Skip to main content

Run stardelt locally on kind

This page walks through bringing the MVP stardelt lakehouse slice up on a single-node kind cluster. The same Helm charts and manifests are used as in production, just with values tuned for a laptop.
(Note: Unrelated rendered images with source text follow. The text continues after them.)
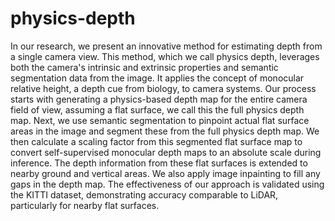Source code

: # physics-depth

In our research, we present an innovative method for estimating depth from a single camera view. This method, which we call physics depth, leverages both the camera's intrinsic and extrinsic properties and semantic segmentation data from the image. It applies the concept of monocular relative height, a depth cue from biology, to camera systems. Our process starts with generating a physics-based depth map for the entire camera field of view, assuming a flat surface, we call this the full physics depth map. Next, we use semantic segmentation to pinpoint actual flat surface areas in the image and segment these from the full physics depth map. We then calculate a scaling factor from this segmented flat surface map to convert self-supervised monocular depth maps to an absolute scale during inference. The depth information from these flat surfaces is extended to nearby ground and vertical areas. We also apply image inpainting to fill any gaps in the depth map. The effectiveness of our approach is validated using the KITTI dataset, demonstrating accuracy comparable to LiDAR, particularly for nearby flat surfaces.




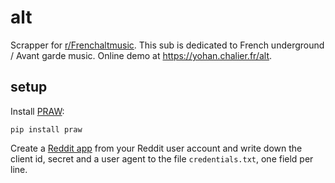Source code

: # alt

Scrapper for [r/Frenchaltmusic](https://reddit.com/r/Frenchaltmusic). This sub is dedicated to French underground / Avant garde music. Online demo at https://yohan.chalier.fr/alt.

## setup

Install [PRAW](https://praw.readthedocs.io/en/latest/):

    pip install praw

Create a [Reddit app](https://github.com/reddit-archive/reddit/wiki/OAuth2-Quick-Start-Example#first-steps) from your Reddit user account and write down the client id, secret and a user agent to the file `credentials.txt`, one field per line.
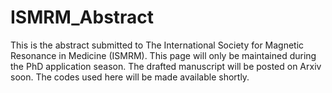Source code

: # ISMRM_Abstract

This is the abstract submitted to The International Society for Magnetic Resonance in Medicine (ISMRM). This page will only be maintained during the PhD application season. The drafted manuscript will be posted on Arxiv soon. The codes used here will be made available shortly.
Before you start, make sure you have the tools from Prerequisites on $PATH.

The stack you'll get

┌──────────────────────┐
│ Airflow │
│ scheduler + api + │
│ dag-processor + │
│ triggerer │
│ │
│ KubernetesExecutor │
│ spawns task pods │
└──────────┬───────────┘
│ pyiceberg

trino (coord + 1 worker)

REST + S3

┌─────────────┼────────────┐
▼ ▼
lakekeeper seaweedfs (master,
(Iceberg REST volume, filer, s3)
catalog) │
│ │
CNPG lakekeeper-pg │
(Postgres, 1 instance) bucket: lakehouse
(PVC-backed)

All resources live in namespace stardelt. Kind cluster name: stardelt.

Bring the stack up

From the stardelt-demos/ repo:

make up # kind + cnpg + seaweedfs + lakekeeper + trino + airflow (~12 min cold)
make smoke # acceptance: CREATE/INSERT/SELECT through Trino
make airflow-trigger # trigger the nyc_taxi_load DAG (1 year, ~3 min)
make pf # port-forwards: 8081 Trino, 8181 Lakekeeper
make airflow-ui # port-forward Airflow UI to localhost:8088
make down # tear down the cluster

make up is idempotent — re-running it skips steps that already succeeded.

What make up does

  1. kind cluster (deploy/kind-config.yaml) — single node, host ports 8080/8081/8181 mapped to the host.
  2. CloudNative-PG operator (cnpg/cloudnative-pg) in namespace cnpg-system. Used by Lakekeeper for its metadata Postgres.
  3. SeaweedFS in stardelt — master + volume + filer + S3 gateway, trimmed for kind (1 replica each, replication 000). The lakehouse bucket is auto-created on install.
  4. S3 credentials Secret (deploy/manifests/stardelt-s3-creds.yaml) — access-key, secret-key, endpoint, bucket, region consumed by Lakekeeper bootstrap and Trino's catalog config.
  5. Lakekeeper Postgres (postgresql.cnpg.io/Cluster lakekeeper-pg) — single instance, 2 GiB.
  6. Lakekeeper — bundled Postgres + OpenFGA disabled, authz.backend: allowall, points at the CNPG Postgres via the lakekeeper-pg-app Secret.
  7. Lakekeeper warehouse bootstrap (deploy/manifests/lakekeeper-bootstrap.yaml) — a Job that POSTs /management/v1/bootstrap and /management/v1/warehouse (creating warehouse on s3://lakehouse/warehouse). Idempotent.
  8. Trino — coordinator + 1 worker, 2 GiB heap each. The catalog warehouse is configured with iceberg.catalog.type=rest, REST URI = Lakekeeper, S3 endpoint = SeaweedFS, path-style access, credentials from stardelt-s3-creds.
  9. Apache Airflow — slim image plus the postgres, fab, and cncf-kubernetes providers; KubernetesExecutor; ships the nyc_taxi_load DAG that loads NYC TLC yellow-taxi Parquet into warehouse.nyc_taxi.yellow_trips via pyiceberg.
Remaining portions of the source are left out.